▸ TASK ITEM
When a line in the records includes the string "untimed", it goes into the tally; report that tally alone.

▸ DATA EXTRACT
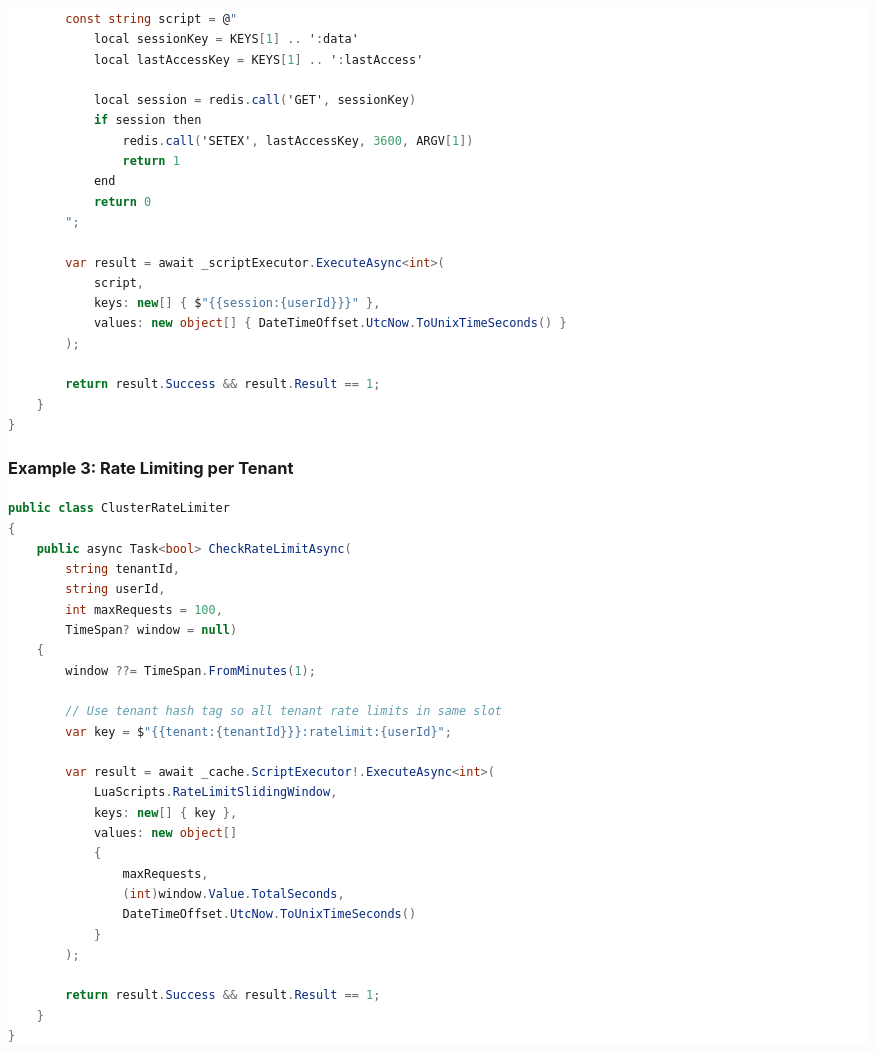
 ```csharp
        const string script = @"
            local sessionKey = KEYS[1] .. ':data'
            local lastAccessKey = KEYS[1] .. ':lastAccess'

            local session = redis.call('GET', sessionKey)
            if session then
                redis.call('SETEX', lastAccessKey, 3600, ARGV[1])
                return 1
            end
            return 0
        ";

        var result = await _scriptExecutor.ExecuteAsync<int>(
            script,
            keys: new[] { $"{{session:{userId}}}" },
            values: new object[] { DateTimeOffset.UtcNow.ToUnixTimeSeconds() }
        );

        return result.Success && result.Result == 1;
    }
}
```

### Example 3: Rate Limiting per Tenant

```csharp
public class ClusterRateLimiter
{
    public async Task<bool> CheckRateLimitAsync(
        string tenantId,
        string userId,
        int maxRequests = 100,
        TimeSpan? window = null)
    {
        window ??= TimeSpan.FromMinutes(1);

        // Use tenant hash tag so all tenant rate limits in same slot
        var key = $"{{tenant:{tenantId}}}:ratelimit:{userId}";

        var result = await _cache.ScriptExecutor!.ExecuteAsync<int>(
            LuaScripts.RateLimitSlidingWindow,
            keys: new[] { key },
            values: new object[]
            {
                maxRequests,
                (int)window.Value.TotalSeconds,
                DateTimeOffset.UtcNow.ToUnixTimeSeconds()
            }
        );

        return result.Success && result.Result == 1;
    }
}
```
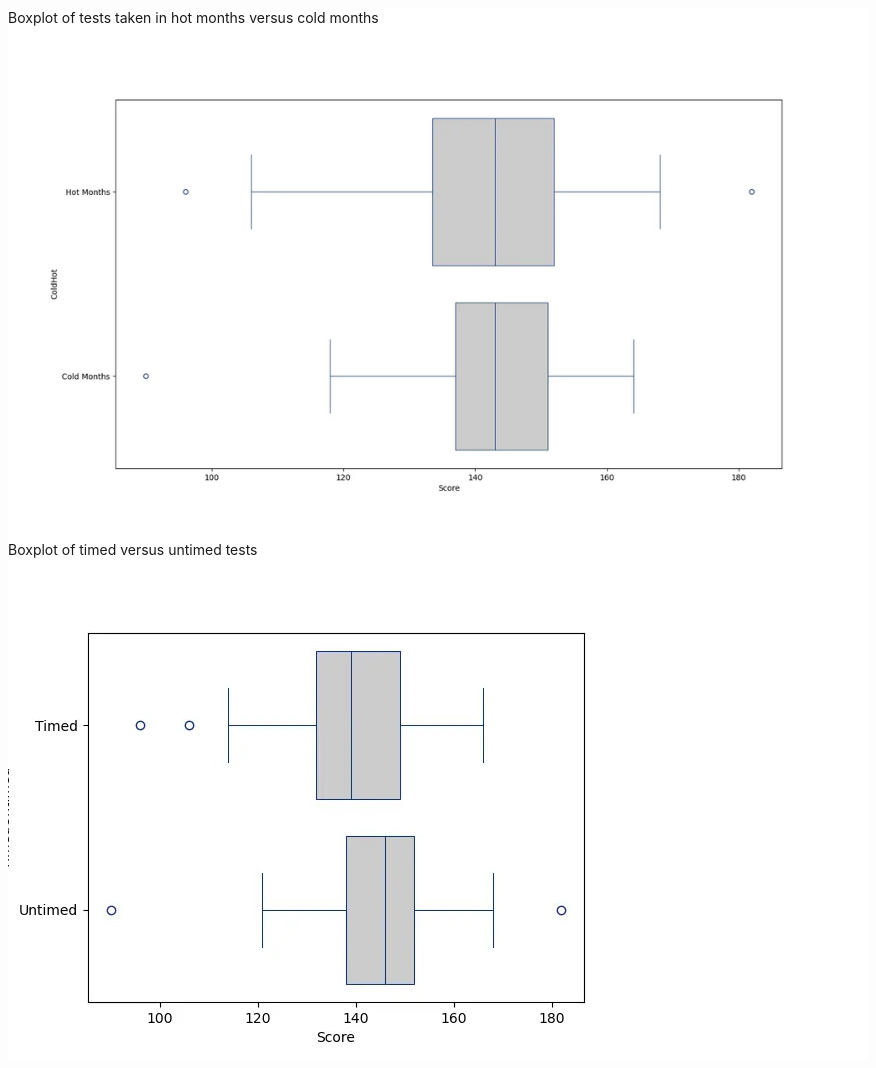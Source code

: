 Boxplot of tests taken in hot months versus cold months

<img src="/images/box_plot_hotcold7.webp" alt="Boxplot of tests taken in hot months versus cold months" width="1536" height="855" style="max-width: 100%; height: auto;" loading="lazy">

Boxplot of timed versus untimed tests

<img src="/images/box_plot_timeduntimed8.webp" alt="Boxplot of timed versus untimed tests" width="640" height="480" style="max-width: 100%; height: auto;" loading="lazy">
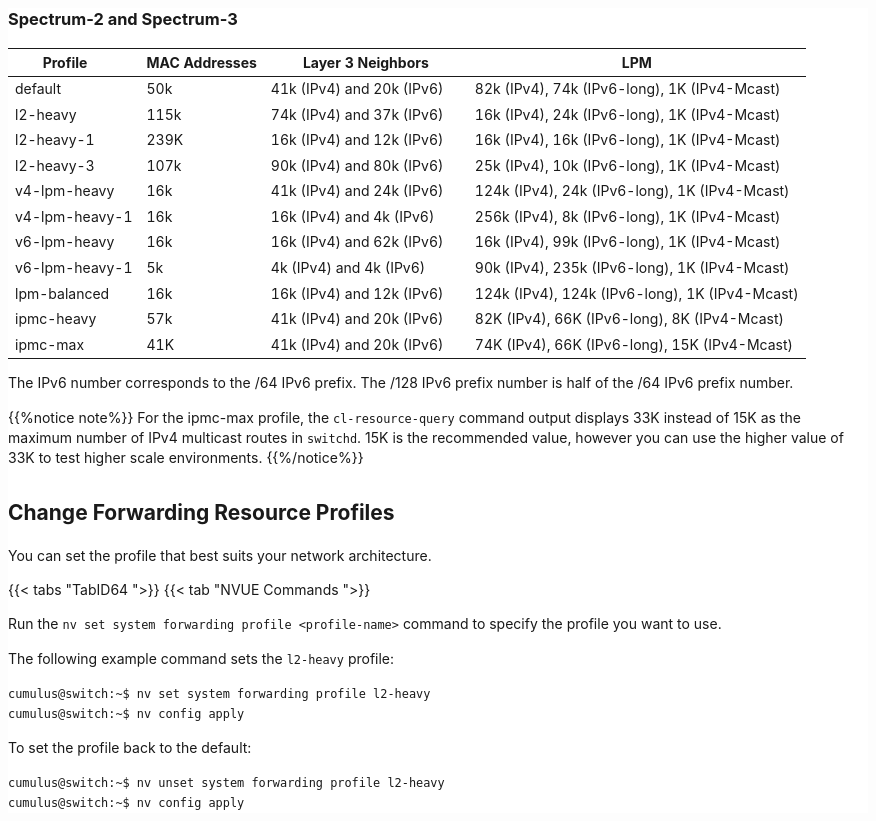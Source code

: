 ### Spectrum-2 and Spectrum-3

| <div style="width:100px">Profile| MAC Addresses | <div style="width:190px">Layer 3 Neighbors| LPM  |
| -------------- | ------------- | ------------------------- | ------------------------------ |
| default        | 50k           | 41k (IPv4) and 20k (IPv6) | 82k (IPv4), 74k (IPv6-long), 1K (IPv4-Mcast)|
| l2-heavy       | 115k          | 74k (IPv4) and 37k (IPv6) | 16k (IPv4), 24k (IPv6-long), 1K (IPv4-Mcast)|
| l2-heavy-1     | 239K          | 16k (IPv4) and 12k (IPv6) | 16k (IPv4), 16k (IPv6-long), 1K (IPv4-Mcast)|
| l2-heavy-3     | 107k          | 90k (IPv4) and 80k (IPv6) | 25k (IPv4), 10k (IPv6-long), 1K (IPv4-Mcast) |
| v4-lpm-heavy   | 16k           | 41k (IPv4) and 24k (IPv6) | 124k (IPv4), 24k (IPv6-long), 1K (IPv4-Mcast)|
| v4-lpm-heavy-1 | 16k           | 16k (IPv4) and 4k (IPv6)  | 256k (IPv4), 8k (IPv6-long), 1K (IPv4-Mcast)|
| v6-lpm-heavy   | 16k           | 16k (IPv4) and 62k (IPv6) | 16k (IPv4), 99k (IPv6-long), 1K (IPv4-Mcast)|
| v6-lpm-heavy-1 | 5k            | 4k (IPv4) and 4k (IPv6)   | 90k (IPv4), 235k (IPv6-long), 1K (IPv4-Mcast)|
| lpm-balanced   | 16k           | 16k (IPv4) and 12k (IPv6) | 124k (IPv4), 124k (IPv6-long), 1K (IPv4-Mcast)|
| ipmc-heavy     | 57k           | 41k (IPv4) and 20k (IPv6) | 82K (IPv4), 66K (IPv6-long), 8K (IPv4-Mcast) |
| ipmc-max       | 41K           | 41k (IPv4) and 20k (IPv6) | 74K (IPv4), 66K (IPv6-long), 15K (IPv4-Mcast)|

The IPv6 number corresponds to the /64 IPv6 prefix. The /128 IPv6 prefix number is half of the /64 IPv6 prefix number.

{{%notice note%}}
For the ipmc-max profile, the `cl-resource-query` command output displays 33K instead of 15K as the maximum number of IPv4 multicast routes in `switchd`. 15K is the recommended value, however you can use the higher value of 33K to test higher scale environments.
{{%/notice%}}


## Change Forwarding Resource Profiles

You can set the profile that best suits your network architecture.

{{< tabs "TabID64 ">}}
{{< tab "NVUE Commands ">}}

Run the `nv set system forwarding profile <profile-name>` command to specify the profile you want to use.

The following example command sets the `l2-heavy` profile:

```
cumulus@switch:~$ nv set system forwarding profile l2-heavy 
cumulus@switch:~$ nv config apply
```

To set the profile back to the default:

```
cumulus@switch:~$ nv unset system forwarding profile l2-heavy 
cumulus@switch:~$ nv config apply
```
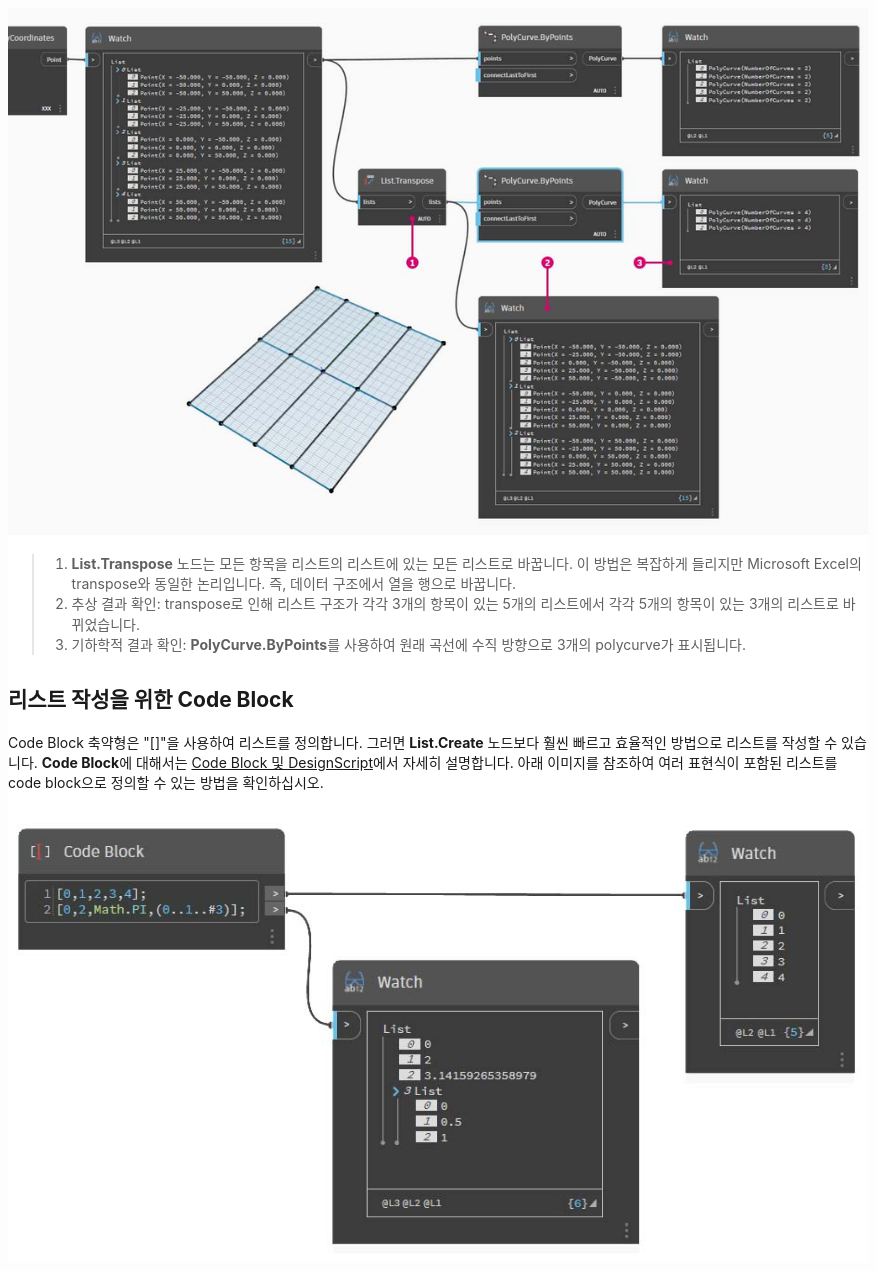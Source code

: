 ![](<../images/5-4/3/lists of lists - transpose 02.jpg>)

> 1. **List.Transpose** 노드는 모든 항목을 리스트의 리스트에 있는 모든 리스트로 바꿉니다. 이 방법은 복잡하게 들리지만 Microsoft Excel의 transpose와 동일한 논리입니다. 즉, 데이터 구조에서 열을 행으로 바꿉니다.
> 2. 추상 결과 확인: transpose로 인해 리스트 구조가 각각 3개의 항목이 있는 5개의 리스트에서 각각 5개의 항목이 있는 3개의 리스트로 바뀌었습니다.
> 3. 기하학적 결과 확인: **PolyCurve.ByPoints**를 사용하여 원래 곡선에 수직 방향으로 3개의 polycurve가 표시됩니다.

## 리스트 작성을 위한 Code Block

Code Block 축약형은 "\[]"을 사용하여 리스트를 정의합니다. 그러면 **List.Create** 노드보다 훨씬 빠르고 효율적인 방법으로 리스트를 작성할 수 있습니다. **Code Block**에 대해서는 [Code Block 및 DesignScript](../../8\_coding\_in\_dynamo/8-1\_code-blocks-and-design-script/)에서 자세히 설명합니다. 아래 이미지를 참조하여 여러 표현식이 포함된 리스트를 code block으로 정의할 수 있는 방법을 확인하십시오.

![](<../images/5-4/3/lists of lists - codeblock for list creation 01.jpg>)
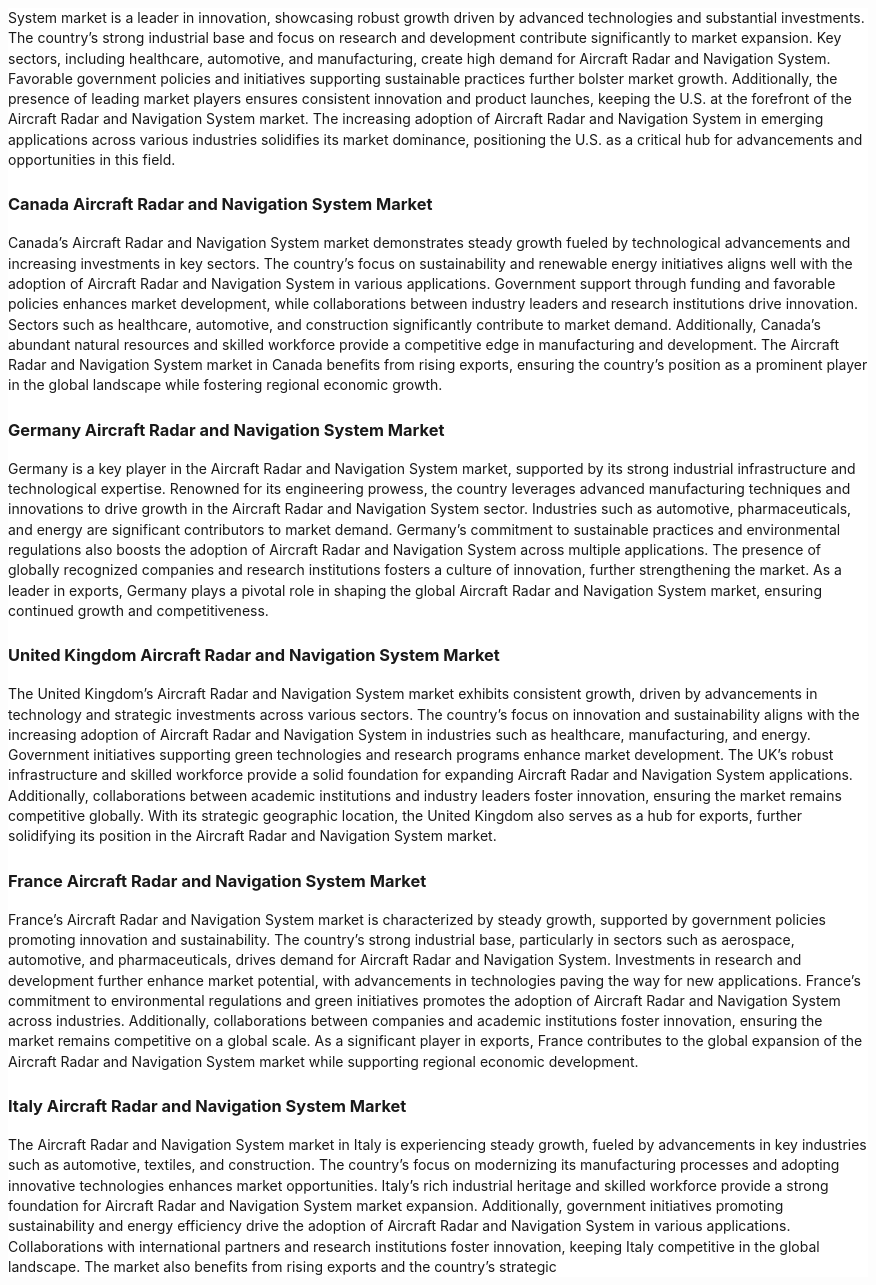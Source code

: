 System market is a leader in innovation, showcasing robust growth driven by advanced technologies and substantial investments. The country&rsquo;s strong industrial base and focus on research and development contribute significantly to market expansion. Key sectors, including healthcare, automotive, and manufacturing, create high demand for Aircraft Radar and Navigation System. Favorable government policies and initiatives supporting sustainable practices further bolster market growth. Additionally, the presence of leading market players ensures consistent innovation and product launches, keeping the U.S. at the forefront of the Aircraft Radar and Navigation System market. The increasing adoption of Aircraft Radar and Navigation System in emerging applications across various industries solidifies its market dominance, positioning the U.S. as a critical hub for advancements and opportunities in this field.</p><h3>Canada Aircraft Radar and Navigation System Market</h3><p>Canada&rsquo;s Aircraft Radar and Navigation System market demonstrates steady growth fueled by technological advancements and increasing investments in key sectors. The country&rsquo;s focus on sustainability and renewable energy initiatives aligns well with the adoption of Aircraft Radar and Navigation System in various applications. Government support through funding and favorable policies enhances market development, while collaborations between industry leaders and research institutions drive innovation. Sectors such as healthcare, automotive, and construction significantly contribute to market demand. Additionally, Canada&rsquo;s abundant natural resources and skilled workforce provide a competitive edge in manufacturing and development. The Aircraft Radar and Navigation System market in Canada benefits from rising exports, ensuring the country&rsquo;s position as a prominent player in the global landscape while fostering regional economic growth.</p><h3>Germany Aircraft Radar and Navigation System Market</h3><p>Germany is a key player in the Aircraft Radar and Navigation System market, supported by its strong industrial infrastructure and technological expertise. Renowned for its engineering prowess, the country leverages advanced manufacturing techniques and innovations to drive growth in the Aircraft Radar and Navigation System sector. Industries such as automotive, pharmaceuticals, and energy are significant contributors to market demand. Germany&rsquo;s commitment to sustainable practices and environmental regulations also boosts the adoption of Aircraft Radar and Navigation System across multiple applications. The presence of globally recognized companies and research institutions fosters a culture of innovation, further strengthening the market. As a leader in exports, Germany plays a pivotal role in shaping the global Aircraft Radar and Navigation System market, ensuring continued growth and competitiveness.</p><h3>United Kingdom Aircraft Radar and Navigation System Market</h3><p>The United Kingdom&rsquo;s Aircraft Radar and Navigation System market exhibits consistent growth, driven by advancements in technology and strategic investments across various sectors. The country&rsquo;s focus on innovation and sustainability aligns with the increasing adoption of Aircraft Radar and Navigation System in industries such as healthcare, manufacturing, and energy. Government initiatives supporting green technologies and research programs enhance market development. The UK&rsquo;s robust infrastructure and skilled workforce provide a solid foundation for expanding Aircraft Radar and Navigation System applications. Additionally, collaborations between academic institutions and industry leaders foster innovation, ensuring the market remains competitive globally. With its strategic geographic location, the United Kingdom also serves as a hub for exports, further solidifying its position in the Aircraft Radar and Navigation System market.</p><h3>France Aircraft Radar and Navigation System Market</h3><p>France&rsquo;s Aircraft Radar and Navigation System market is characterized by steady growth, supported by government policies promoting innovation and sustainability. The country&rsquo;s strong industrial base, particularly in sectors such as aerospace, automotive, and pharmaceuticals, drives demand for Aircraft Radar and Navigation System. Investments in research and development further enhance market potential, with advancements in technologies paving the way for new applications. France&rsquo;s commitment to environmental regulations and green initiatives promotes the adoption of Aircraft Radar and Navigation System across industries. Additionally, collaborations between companies and academic institutions foster innovation, ensuring the market remains competitive on a global scale. As a significant player in exports, France contributes to the global expansion of the Aircraft Radar and Navigation System market while supporting regional economic development.</p><h3>Italy Aircraft Radar and Navigation System Market</h3><p>The Aircraft Radar and Navigation System market in Italy is experiencing steady growth, fueled by advancements in key industries such as automotive, textiles, and construction. The country&rsquo;s focus on modernizing its manufacturing processes and adopting innovative technologies enhances market opportunities. Italy&rsquo;s rich industrial heritage and skilled workforce provide a strong foundation for Aircraft Radar and Navigation System market expansion. Additionally, government initiatives promoting sustainability and energy efficiency drive the adoption of Aircraft Radar and Navigation System in various applications. Collaborations with international partners and research institutions foster innovation, keeping Italy competitive in the global landscape. The market also benefits from rising exports and the country&rsquo;s strategic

▸ REPLY TO THE EXERCISE
2